Coyne et Bellier
- Industry: Engineering
- Founded: 1947
- Founder: André Coyne
- Headquarters: Gennevilliers, France
- Number of locations: 43
- Products: Engineering and project management, management consulting
- Owner: Engie
- Parent: Tractebel

= Coyne et Bellier =

France-based consulting and engineering firm

Coyne et Bellier is a global consulting and engineering firm based in Gennevilliers, France. They specialize in infrastructure projects such as dams, nuclear and hydroelectric power plants, roads, tunnels and other below-surface facilities. The company also carries out environmental and social impact assessment. They operate out of 43 offices in Asia, Europe, the Americas, and Africa. The company was created by André Coyne and is a subsidiary of Tractebel, now part of Engie.

==History==
The company was established by André Coyne in 1947 as Engineering Consultancy André Coyne et Jean Bellier (ACJB). Of the many projects the company designed, the Tignes Dam in France which was completed in 1952 which was followed by the Bin el Ouidane Dam in Morocco in 1953. In 1959, the Kariba Dam along the Zambia/Zimbabwe border was completed and the Malpasset Dam in France, which was completed in 1954, had a tragic failure. In the same year work was complete on two reactors at the Marcoule Nuclear Site in France along with the Yaté Dam in New Caledonia.

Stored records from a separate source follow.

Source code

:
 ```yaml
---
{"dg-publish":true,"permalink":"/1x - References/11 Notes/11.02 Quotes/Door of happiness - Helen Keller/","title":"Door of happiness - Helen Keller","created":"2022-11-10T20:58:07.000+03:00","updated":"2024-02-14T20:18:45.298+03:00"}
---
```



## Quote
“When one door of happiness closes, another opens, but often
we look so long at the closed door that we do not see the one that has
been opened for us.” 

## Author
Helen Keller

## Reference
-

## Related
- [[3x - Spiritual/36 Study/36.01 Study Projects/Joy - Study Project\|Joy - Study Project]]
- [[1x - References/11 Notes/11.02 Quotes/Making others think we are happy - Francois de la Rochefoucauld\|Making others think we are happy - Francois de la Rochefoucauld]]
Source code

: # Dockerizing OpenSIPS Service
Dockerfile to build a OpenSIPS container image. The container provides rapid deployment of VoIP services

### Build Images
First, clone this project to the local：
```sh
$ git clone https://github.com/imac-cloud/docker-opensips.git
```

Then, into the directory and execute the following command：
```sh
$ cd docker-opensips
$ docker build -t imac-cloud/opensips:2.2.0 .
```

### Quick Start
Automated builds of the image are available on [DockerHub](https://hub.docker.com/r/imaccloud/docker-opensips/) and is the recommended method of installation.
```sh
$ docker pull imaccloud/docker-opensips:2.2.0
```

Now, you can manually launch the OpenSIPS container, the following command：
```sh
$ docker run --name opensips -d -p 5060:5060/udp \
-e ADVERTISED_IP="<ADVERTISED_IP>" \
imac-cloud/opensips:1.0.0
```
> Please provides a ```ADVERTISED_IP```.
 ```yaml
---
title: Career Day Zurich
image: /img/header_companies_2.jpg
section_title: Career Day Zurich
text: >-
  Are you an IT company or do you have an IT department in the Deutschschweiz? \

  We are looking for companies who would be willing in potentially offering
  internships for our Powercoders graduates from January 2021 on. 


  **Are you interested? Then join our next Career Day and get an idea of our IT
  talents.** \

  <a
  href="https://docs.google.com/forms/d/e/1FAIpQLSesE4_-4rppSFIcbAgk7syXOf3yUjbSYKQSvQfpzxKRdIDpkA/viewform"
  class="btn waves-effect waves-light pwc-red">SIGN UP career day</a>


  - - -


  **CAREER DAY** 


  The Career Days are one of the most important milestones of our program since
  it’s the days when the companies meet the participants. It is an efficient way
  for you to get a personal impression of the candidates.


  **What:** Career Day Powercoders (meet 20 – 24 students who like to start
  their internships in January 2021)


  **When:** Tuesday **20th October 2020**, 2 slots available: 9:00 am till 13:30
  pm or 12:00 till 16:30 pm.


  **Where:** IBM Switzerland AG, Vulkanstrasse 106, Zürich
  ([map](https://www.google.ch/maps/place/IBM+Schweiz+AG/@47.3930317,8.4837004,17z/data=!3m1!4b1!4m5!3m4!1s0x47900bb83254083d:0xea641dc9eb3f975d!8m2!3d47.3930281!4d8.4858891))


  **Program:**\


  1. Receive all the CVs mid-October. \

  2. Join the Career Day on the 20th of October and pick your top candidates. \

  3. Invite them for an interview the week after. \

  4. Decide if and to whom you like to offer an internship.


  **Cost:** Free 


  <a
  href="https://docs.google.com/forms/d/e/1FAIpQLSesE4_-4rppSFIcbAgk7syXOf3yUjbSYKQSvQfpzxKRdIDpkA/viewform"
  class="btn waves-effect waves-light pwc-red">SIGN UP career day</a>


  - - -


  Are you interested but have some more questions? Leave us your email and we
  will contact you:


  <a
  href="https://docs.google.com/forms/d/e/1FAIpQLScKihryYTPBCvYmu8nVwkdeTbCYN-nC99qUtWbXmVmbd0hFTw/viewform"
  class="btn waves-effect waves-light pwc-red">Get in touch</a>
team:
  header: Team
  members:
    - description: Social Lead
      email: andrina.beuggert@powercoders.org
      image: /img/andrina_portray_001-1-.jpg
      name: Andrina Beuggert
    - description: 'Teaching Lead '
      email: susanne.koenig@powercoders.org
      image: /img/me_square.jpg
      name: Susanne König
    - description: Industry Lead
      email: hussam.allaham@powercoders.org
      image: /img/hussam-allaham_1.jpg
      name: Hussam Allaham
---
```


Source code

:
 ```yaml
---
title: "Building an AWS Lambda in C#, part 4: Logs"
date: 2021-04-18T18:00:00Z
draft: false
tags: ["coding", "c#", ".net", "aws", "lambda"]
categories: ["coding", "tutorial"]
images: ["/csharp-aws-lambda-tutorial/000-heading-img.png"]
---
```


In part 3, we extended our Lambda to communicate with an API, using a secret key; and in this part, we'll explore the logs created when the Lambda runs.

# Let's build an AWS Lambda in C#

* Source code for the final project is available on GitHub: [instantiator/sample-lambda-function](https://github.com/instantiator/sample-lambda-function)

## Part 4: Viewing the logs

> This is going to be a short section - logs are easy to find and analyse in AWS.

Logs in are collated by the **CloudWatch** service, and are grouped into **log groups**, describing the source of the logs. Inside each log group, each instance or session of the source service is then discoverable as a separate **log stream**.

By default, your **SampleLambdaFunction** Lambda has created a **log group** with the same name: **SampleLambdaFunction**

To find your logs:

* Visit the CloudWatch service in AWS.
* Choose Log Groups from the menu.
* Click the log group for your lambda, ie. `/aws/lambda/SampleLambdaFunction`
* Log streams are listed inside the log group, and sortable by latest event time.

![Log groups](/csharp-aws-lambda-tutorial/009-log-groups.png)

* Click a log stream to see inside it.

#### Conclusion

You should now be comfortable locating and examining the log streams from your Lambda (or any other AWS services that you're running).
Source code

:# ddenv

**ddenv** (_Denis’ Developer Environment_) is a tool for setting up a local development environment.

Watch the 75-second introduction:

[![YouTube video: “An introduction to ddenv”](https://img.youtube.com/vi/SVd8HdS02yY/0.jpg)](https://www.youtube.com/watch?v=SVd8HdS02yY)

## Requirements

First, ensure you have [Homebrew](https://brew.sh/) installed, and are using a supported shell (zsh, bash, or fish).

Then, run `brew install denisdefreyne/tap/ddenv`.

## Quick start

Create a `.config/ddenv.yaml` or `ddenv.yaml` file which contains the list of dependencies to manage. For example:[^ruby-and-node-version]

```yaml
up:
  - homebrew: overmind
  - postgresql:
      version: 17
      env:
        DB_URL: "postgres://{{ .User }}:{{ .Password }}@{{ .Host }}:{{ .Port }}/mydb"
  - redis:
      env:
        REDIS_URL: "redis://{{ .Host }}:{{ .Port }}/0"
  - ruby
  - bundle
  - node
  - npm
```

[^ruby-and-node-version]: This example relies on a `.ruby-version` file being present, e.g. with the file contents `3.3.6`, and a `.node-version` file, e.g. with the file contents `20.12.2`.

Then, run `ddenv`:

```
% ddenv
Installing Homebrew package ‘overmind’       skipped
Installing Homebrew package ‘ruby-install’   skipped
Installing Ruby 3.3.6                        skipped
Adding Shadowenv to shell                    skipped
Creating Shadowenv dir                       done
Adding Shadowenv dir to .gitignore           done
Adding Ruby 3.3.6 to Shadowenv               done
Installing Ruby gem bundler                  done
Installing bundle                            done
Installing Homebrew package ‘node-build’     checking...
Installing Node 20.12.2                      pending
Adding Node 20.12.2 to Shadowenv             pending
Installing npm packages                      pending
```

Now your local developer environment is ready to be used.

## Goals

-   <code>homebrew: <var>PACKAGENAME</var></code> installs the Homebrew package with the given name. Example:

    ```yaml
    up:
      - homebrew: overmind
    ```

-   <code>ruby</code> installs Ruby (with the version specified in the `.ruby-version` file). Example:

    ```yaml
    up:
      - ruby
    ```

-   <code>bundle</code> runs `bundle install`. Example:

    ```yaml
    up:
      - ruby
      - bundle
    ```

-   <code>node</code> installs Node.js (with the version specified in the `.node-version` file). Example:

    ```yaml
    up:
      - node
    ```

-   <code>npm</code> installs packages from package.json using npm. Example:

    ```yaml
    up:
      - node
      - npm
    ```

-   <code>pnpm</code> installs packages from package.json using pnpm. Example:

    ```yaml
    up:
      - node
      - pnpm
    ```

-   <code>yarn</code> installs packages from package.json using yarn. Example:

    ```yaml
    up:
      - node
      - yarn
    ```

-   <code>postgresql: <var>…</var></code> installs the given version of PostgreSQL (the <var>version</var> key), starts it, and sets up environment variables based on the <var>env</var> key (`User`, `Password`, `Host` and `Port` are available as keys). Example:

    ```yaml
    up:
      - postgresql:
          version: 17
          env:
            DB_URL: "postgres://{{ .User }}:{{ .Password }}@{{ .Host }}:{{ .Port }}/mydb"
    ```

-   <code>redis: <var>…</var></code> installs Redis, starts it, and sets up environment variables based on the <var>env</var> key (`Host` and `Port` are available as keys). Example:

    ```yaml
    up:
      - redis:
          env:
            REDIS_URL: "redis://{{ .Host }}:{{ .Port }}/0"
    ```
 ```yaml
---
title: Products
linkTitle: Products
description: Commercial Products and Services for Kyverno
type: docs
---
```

In 1960, the Serre-Ponçon Dam was completed and André Coyne died. Two years later ACJB became Coyne et Bellier. They continued to design dams that were completed to include their 100th dam, Jatiluhur Dam in Indonesia, Daniel-Johnson Dam in Canada (1968) and Tour Aurore office building in France (1970).

In 1976, Electrobel became the primary shareholder of the company. They completed El Saada Dam, their 150th, in Algeria in 1978. Electrobel merged with Tractionnel in 1987 to form Tractebel. Tricastin Nuclear Power Plant in France was completed in 1980 and the Grande Arche, also in France in 1989. When the Aoulouz Dam in Morocco was completed in 1990, it marked their 200th dam designed. Birecik Dam in Turkey was completed in 2000 and the Machadinho and Cana Brava Dams in Brazil were completed.

Coyne et Bellier was renamed Tractebel Engineering SA in 2009 but still operates under their original name and serves their parent's hydraulic sector.